Rencontre avec Denis Cardonne

« Mon prochain défi : la traversée de l’Atlantique en pirogue ». Propos recueillis par Charlène Catalifaud.

Denis Cardonne, 41 ans, est un sportif de l’extrême, qui a su allier avec brio ses trois passions :

Le sport, la nature et les voyages. Entre mer et haut sommet, il est sans cesse à la recherche de nouveaux défis et a parcouru plus de 80 pays. Sa devise : anima sana in corpore sano.

Cardio & Sport : Comment en êtes-vous arrivé à réaliser de tels défis ?
Denis Cardonne : J’ai été triathlète à haut niveau et rameur professionnel, mais je ne me retrouvais pas vraiment dans ce milieu sportif très structuré. J’ai baigné dans un milieu familial “sport nature”, entouré de moniteurs de ski et de voile, de guides de montagne... J’ai toujours aimé évoluer dans la nature et les grands espaces. En parallèle de ma carrière de sportif de haut niveau, j’imaginais donc déjà les défis de l’extrême que je souhaitais accomplir, motivé par l’envie de réaliser des exploits jamais faits auparavant. C’est au cours de voyages en Nouvelle-Zélande et en Australie, en observant les sauveteurs utiliser les planches, que j’ai eu l’idée de faire de longues distances de cette manière. Et c’est ainsi que j’ai établi le record du monde des 32 milles en paddle à mains nues, de Collioure à Cadaquès, en 5 h 52. Mon oncle avait un club de voile et lorsque j’étais petit, j’avais longé toute la côte à plat ventre sur une planche, sans imaginer que j’allais refaire cela quelques années plus tard ! J’ai ensuite imaginé le faire dans différentes positions, sur des distances de plus en plus grandes... Bien sûr, cela nécessite une certaine logistique et je n’ai pas réussi du premier coup, je suis notamment très dépendant des conditions météorologiques.

Cardio & Sport : Vous avez ensuite établi deux nouveaux records du monde.
D. C. : Effectivement, j’ai établi en 2011 le record du monde des 100 milles en paddle. Là, j’avais terminé à genoux et à Propos recueillis par Charlène Catalifaud plat ventre en 31 heures. J’avais initialement prévu de le faire en 24 heures, mais les conditions météorologiques étaient difficiles et j’ai été blessé. Pour l’anecdote, j’ai également eu, au bout de la 29e heure, une sorte de bouffée délirante, je n’étais pas cohérent dans ce que je faisais et je ne reconnaissais plus l’équipe médicale qui m’accompagnait. Heureusement, cela n’a pas duré longtemps, mais cela arrive quand on atteint un niveau de fatigue extrême. Le troisième record que j’ai accompli, c’est la traversée de la Méditerranée en pirogue, avec assistance cette fois, car j’avais une pirogue submersible.
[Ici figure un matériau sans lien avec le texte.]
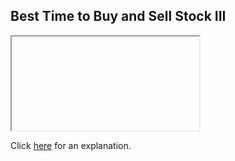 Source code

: ##  Best Time to Buy and Sell Stock III 

<iframe></iframe>

Click [here](Explanation.md) for an explanation.

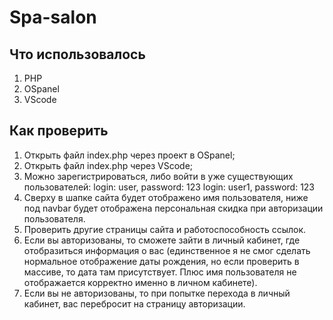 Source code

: ﻿# Spa-salon

## Что использовалось

1. PHP
2. OSpanel
3. VScode

## Как проверить

1. Открыть файл index.php через проект в OSpanel;
2. Открыть файл index.php через VScode;
3. Можно зарегистрироваться, либо войти в уже существующих пользователей:
login: user, password: 123
login: user1, password: 123
4. Сверху в шапке сайта будет отображено имя пользователя, ниже под navbar будет отображена персональная скидка при авторизации пользователя.
5. Проверить другие страницы сайта и работоспособность ссылок.
6. Если вы авторизованы, то сможете зайти в личный кабинет, где отобразиться информация о вас (единственное я не смог сделать нормальное отображение даты рождения, но если проверить в массиве, то дата там присутствует. Плюс имя пользователя не отображается корректно именно в личном кабинете).
7. Если вы не авторизованы, то при попытке перехода в личный кабинет, вас перебросит на страницу авторизации.
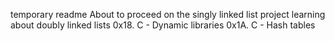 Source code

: temporary readme
About to proceed on the singly linked list project
learning about doubly linked lists
0x18. C - Dynamic libraries
0x1A. C - Hash tables
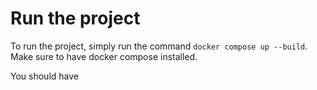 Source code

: # Run the project

To run the project, simply run the command `docker compose up --build`. Make sure to have docker compose installed. 

You should have  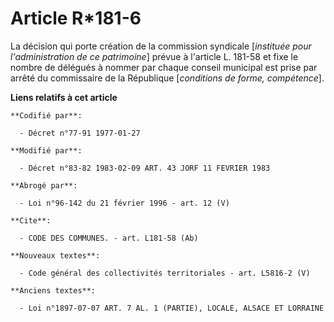 # Article R*181-6

La décision qui porte création de la commission syndicale [*instituée pour l'administration de ce patrimoine*] prévue à
l'article L. 181-58 et fixe le nombre de délégués à nommer par chaque conseil municipal est prise par arrêté du commissaire
de la République [*conditions de forme, compétence*].

**Liens relatifs à cet article**

	**Codifié par**:

	  - Décret n°77-91 1977-01-27

	**Modifié par**:

	  - Décret n°83-82 1983-02-09 ART. 43 JORF 11 FEVRIER 1983

	**Abrogé par**:

	  - Loi n°96-142 du 21 février 1996 - art. 12 (V)

	**Cite**:

	  - CODE DES COMMUNES. - art. L181-58 (Ab)

	**Nouveaux textes**:

	  - Code général des collectivités territoriales - art. L5816-2 (V)

	**Anciens textes**:

	  - Loi n°1897-07-07 ART. 7 AL. 1 (PARTIE), LOCALE, ALSACE ET LORRAINE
Cardio & Sport : Quel est votre prochain défi ?
D. C. :
C’est la traversée de l’Atlantique en pirogue, des Canaries à la Guadeloupe, probablement fin 2017-début 2018. Cette fois, ce sera vraiment en autonomie totale, car j’aurai une embarcation insubmersible. Il y a à peu près 500 personnes qui traversent l’Atlantique, le Pacifique, ou l’océan Indien à la rame, dans tous les sens, mais ils le font dans de grosses embarcations, en naviguant entre deux et trois noeuds, en 80 jours souvent. Moi ce que je veux faire, c’est une double tentative, en pirogue, ce qui est une première mondiale, et en moins de 42 jours.

Cardio & Sport : Comment gérer les ravitaillements ?
D. C. :
Je partirai avec un stock de 40 jours d’alimentation déshydratée sous forme de sachets, avec un protocole élaboré en amont afin d’avoir tous les apports nécessaires. Concernant l’hydratation, j’ai un désalinisateur manuel ou électrique qui me permet de recycler l’eau.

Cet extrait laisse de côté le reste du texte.